Within ten (10) calendar days following the date of this Order, the Special Master shall consult with counsel for the parties and provide the Court with a scheduling plan setting forth the procedure and timeline—including the parties’ deadlines—for concluding the review and adjudicating any disputes.
She set a five day deadline for the parties to object to that order, after which she would review the matter de novo.
The parties may file objections to, or motions to adopt or modify, the Special Master’s scheduling plans, orders, reports, or recommendations no later than five (5) calendar days after the service of each, and the Court shall review those objections or motions, and any procedural, factual, or legal issues therein, de novo. Failure to timely object shall result in waiver of the objection.

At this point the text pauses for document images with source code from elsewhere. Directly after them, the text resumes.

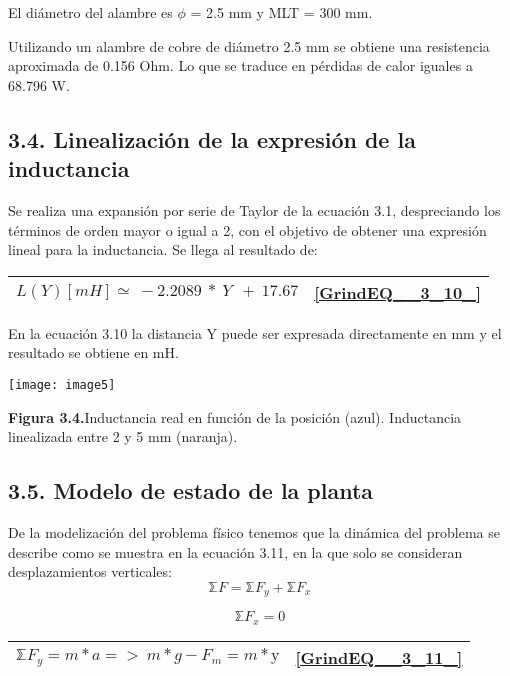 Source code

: \documentclass{article} %
\begin{document}
\noindent 

\noindent El di\'{a}metro del alambre es $\phi $ = 2.5 mm y MLT = 300 mm.

\noindent Utilizando un alambre de cobre de di\'{a}metro 2.5 mm se obtiene una resistencia aproximada de 0.156 Ohm. Lo que se traduce en p\'{e}rdidas de calor iguales a  68.796 W.  

\noindent 
\subsection{3.4. Linealizaci\'{o}n de la expresi\'{o}n de la inductancia}

\noindent 

\noindent Se realiza una expansi\'{o}n por serie de Taylor de la ecuaci\'{o}n 3.1, despreciando los t\'{e}rminos de orden mayor o igual a 2, con el objetivo de obtener una expresi\'{o}n lineal para la inductancia. Se llega al resultado de:

\noindent 

\begin{tabular}{|p{3.9in}|p{0.4in}|} \hline 
$L(Y)[mH]\simeq \ -2.2089\ *\ Y\ \ +\ 17.67$ & \eqref{GrindEQ__3_10_}  \\ \hline 
\end{tabular}



\noindent En la ecuaci\'{o}n 3.10 la distancia Y puede ser expresada directamente en mm y el resultado se obtiene en mH.

\noindent \texttt{[image: image5]}

\noindent \textbf{Figura 3.4.}Inductancia real en funci\'{o}n de la posici\'{o}n (azul). Inductancia linealizada entre 2 y 5 mm (naranja).\textbf{ }

\noindent 
\subsection{3.5. Modelo de estado de la planta}

\noindent De la modelizaci\'{o}n del problema f\'{i}sico tenemos que la din\'{a}mica del problema se describe como se muestra en la ecuaci\'{o}n 3.11, en la que solo se consideran desplazamientos verticales:
\[\textrm{⅀}{F=\textrm{⅀}F}_y+{\textrm{⅀}F}_x\] 

\[{\textrm{⅀}F}_x=0\] 


\begin{tabular}{|p{3.9in}|p{0.4in}|} \hline 
$\textrm{⅀}F_y=m*a=>\ m*g-F_m=m*\textrm{\"{y}}$ & \eqref{GrindEQ__3_11_}  \\ \hline 
\end{tabular}
\end{document}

The day after the 11th Circuit overruled her injunction on classified documents, on September 22, Cannon issued an order that everyone thought was just her acknowledging that the classified documents were no longer covered by the order (that’s not technically true, and I think she doesn’t believe it’s true even now, but it took the classified documents out of Dearie’s work plan). In taking out the reference to classified documents, it also took out this entire paragraph, including the bolded language about interim reports.
The Special Master and the parties shall prioritize, as a matter of timing, the documents marked as classified, and the Special Master shall submit interim reports and recommendations as appropriate. Upon receipt and resolution of any interim reports and recommendations, the Court will consider prompt adjustments to the Court’s orders as necessary. [my emphasis]
I raised it at the time, people poo pooed my concern (and scolded Dearie for raising it later). But this was the moment when Cannon told Dearie to fuck off, only without telling him she had done that.
Shortly after that, on day 7 after his appointment, Dearie submitted to the two sides his original plan. He gave them until September 27 to raise objections.
This Case Management Plan shall be filed on the docket and deemed served on each party today. The parties may file objections to, or motions to adopt or modify, the foregoing Case Management Plan by September 27, 2022. Failure to timely object shall result in waiver of the objection. See Appointing Order, ¶ 11; Fed. R. Civ. P. 53(f).1
1. To the extent the parties file objections with the Court as to this Case Management Plan, the deadlines set forth above shall remain in effect while such objections are pending.
Clearly, at that point, he believed he would have time to address any concerns himself. The work plan included his plan to use (and pay, as the only paid employee) retired Magistrate Judge James Orenstein to help with the review.
On September 23, DOJ informed Dearie that Trump still hadn’t contracted with a vendor to scan the documents, and asked for a one business day extension, but still with the expectation that Trump would arrange the contract (since he is paying). DOJ also asked him to tweak his order to make it clear the inventory would not include the potentially privileged documents. They noted that Trump still hadn’t provided his proposed protective order, which had been due September 20, which would have held up the document scanning anyway.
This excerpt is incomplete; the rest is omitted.